Available records
▬▬▬

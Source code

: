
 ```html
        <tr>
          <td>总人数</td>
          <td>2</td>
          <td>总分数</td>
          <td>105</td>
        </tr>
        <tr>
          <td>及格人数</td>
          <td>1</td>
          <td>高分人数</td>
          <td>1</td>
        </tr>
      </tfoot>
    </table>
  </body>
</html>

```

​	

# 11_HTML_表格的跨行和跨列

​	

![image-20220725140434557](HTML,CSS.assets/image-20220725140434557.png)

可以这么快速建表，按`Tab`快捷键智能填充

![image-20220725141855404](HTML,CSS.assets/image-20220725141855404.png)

▬▬▬

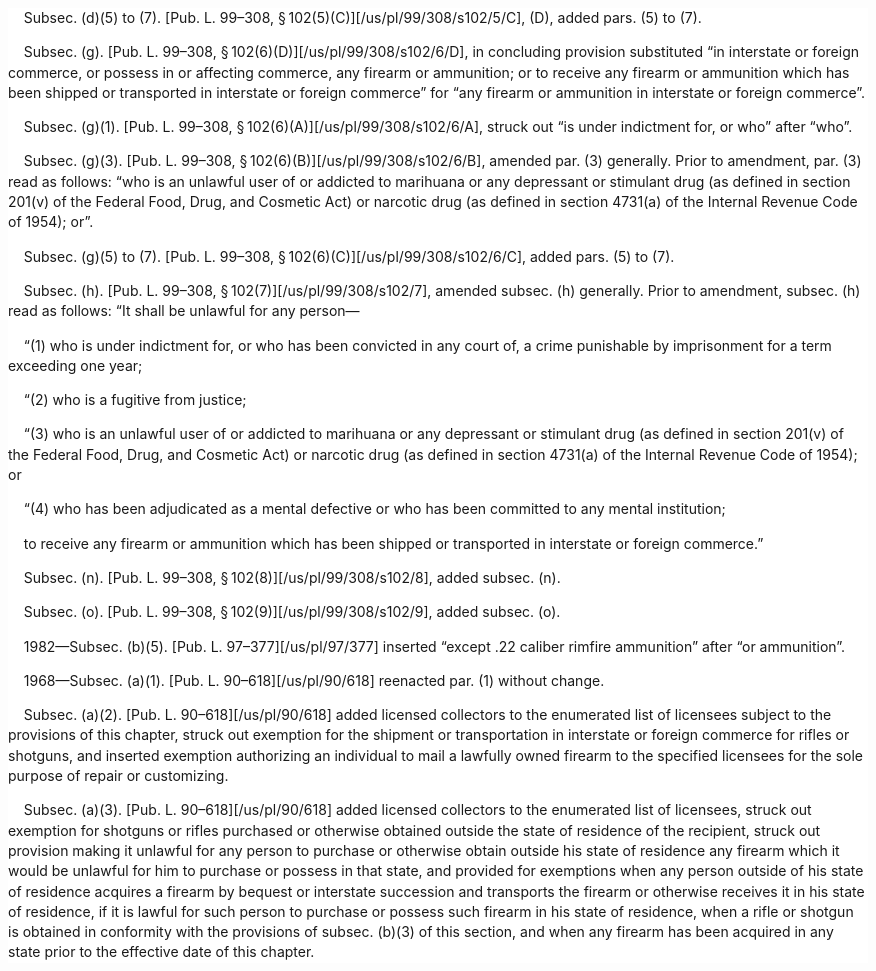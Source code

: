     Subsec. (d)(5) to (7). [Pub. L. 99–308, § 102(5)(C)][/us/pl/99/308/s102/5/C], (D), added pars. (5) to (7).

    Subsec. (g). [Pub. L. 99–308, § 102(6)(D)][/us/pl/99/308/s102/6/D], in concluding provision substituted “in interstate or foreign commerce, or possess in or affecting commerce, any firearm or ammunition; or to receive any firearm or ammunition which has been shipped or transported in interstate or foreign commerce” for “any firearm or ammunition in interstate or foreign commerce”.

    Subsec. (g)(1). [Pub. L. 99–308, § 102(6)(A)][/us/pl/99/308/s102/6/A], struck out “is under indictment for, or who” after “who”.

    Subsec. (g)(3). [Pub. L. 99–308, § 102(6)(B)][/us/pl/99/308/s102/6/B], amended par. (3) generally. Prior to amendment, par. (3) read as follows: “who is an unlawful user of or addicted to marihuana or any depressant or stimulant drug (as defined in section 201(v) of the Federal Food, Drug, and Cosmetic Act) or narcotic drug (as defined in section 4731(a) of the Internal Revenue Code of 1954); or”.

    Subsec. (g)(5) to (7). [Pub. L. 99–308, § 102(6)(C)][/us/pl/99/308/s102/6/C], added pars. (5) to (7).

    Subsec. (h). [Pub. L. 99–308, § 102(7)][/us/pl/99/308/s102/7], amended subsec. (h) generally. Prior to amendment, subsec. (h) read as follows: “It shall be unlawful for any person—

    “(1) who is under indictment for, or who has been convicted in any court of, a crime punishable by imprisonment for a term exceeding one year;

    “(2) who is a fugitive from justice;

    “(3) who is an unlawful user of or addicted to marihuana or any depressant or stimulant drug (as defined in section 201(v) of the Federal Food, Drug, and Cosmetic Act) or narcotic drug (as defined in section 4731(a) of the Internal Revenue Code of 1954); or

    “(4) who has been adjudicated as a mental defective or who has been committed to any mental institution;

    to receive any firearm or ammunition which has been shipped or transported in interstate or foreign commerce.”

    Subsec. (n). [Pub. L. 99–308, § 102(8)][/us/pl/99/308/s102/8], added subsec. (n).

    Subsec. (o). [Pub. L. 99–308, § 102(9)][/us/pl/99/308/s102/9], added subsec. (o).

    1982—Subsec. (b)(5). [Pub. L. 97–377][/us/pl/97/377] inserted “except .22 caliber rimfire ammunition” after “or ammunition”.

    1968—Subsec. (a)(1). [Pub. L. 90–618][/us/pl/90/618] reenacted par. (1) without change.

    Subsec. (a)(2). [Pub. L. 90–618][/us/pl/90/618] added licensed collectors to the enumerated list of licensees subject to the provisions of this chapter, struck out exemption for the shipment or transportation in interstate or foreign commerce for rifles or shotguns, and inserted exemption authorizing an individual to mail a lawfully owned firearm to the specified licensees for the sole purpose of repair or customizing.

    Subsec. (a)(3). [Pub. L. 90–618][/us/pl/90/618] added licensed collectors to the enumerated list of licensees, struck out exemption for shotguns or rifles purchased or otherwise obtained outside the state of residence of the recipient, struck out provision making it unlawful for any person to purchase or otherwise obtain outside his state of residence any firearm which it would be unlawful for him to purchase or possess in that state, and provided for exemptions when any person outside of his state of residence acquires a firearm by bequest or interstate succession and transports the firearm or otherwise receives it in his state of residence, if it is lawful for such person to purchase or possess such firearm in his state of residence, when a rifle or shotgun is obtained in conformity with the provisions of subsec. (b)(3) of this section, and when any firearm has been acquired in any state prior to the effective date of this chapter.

▬▬▬

What the exercise asks
The string to find is "Food"; copy every line of the listing that has it.

Response to the task
    Subsec. (g)(3). [Pub. L. 99–308, § 102(6)(B)][/us/pl/99/308/s102/6/B], amended par. (3) generally. Prior to amendment, par. (3) read as follows: “who is an unlawful user of or addicted to marihuana or any depressant or stimulant drug (as defined in section 201(v) of the Federal Food, Drug, and Cosmetic Act) or narcotic drug (as defined in section 4731(a) of the Internal Revenue Code of 1954); or”.
    “(3) who is an unlawful user of or addicted to marihuana or any depressant or stimulant drug (as defined in section 201(v) of the Federal Food, Drug, and Cosmetic Act) or narcotic drug (as defined in section 4731(a) of the Internal Revenue Code of 1954); or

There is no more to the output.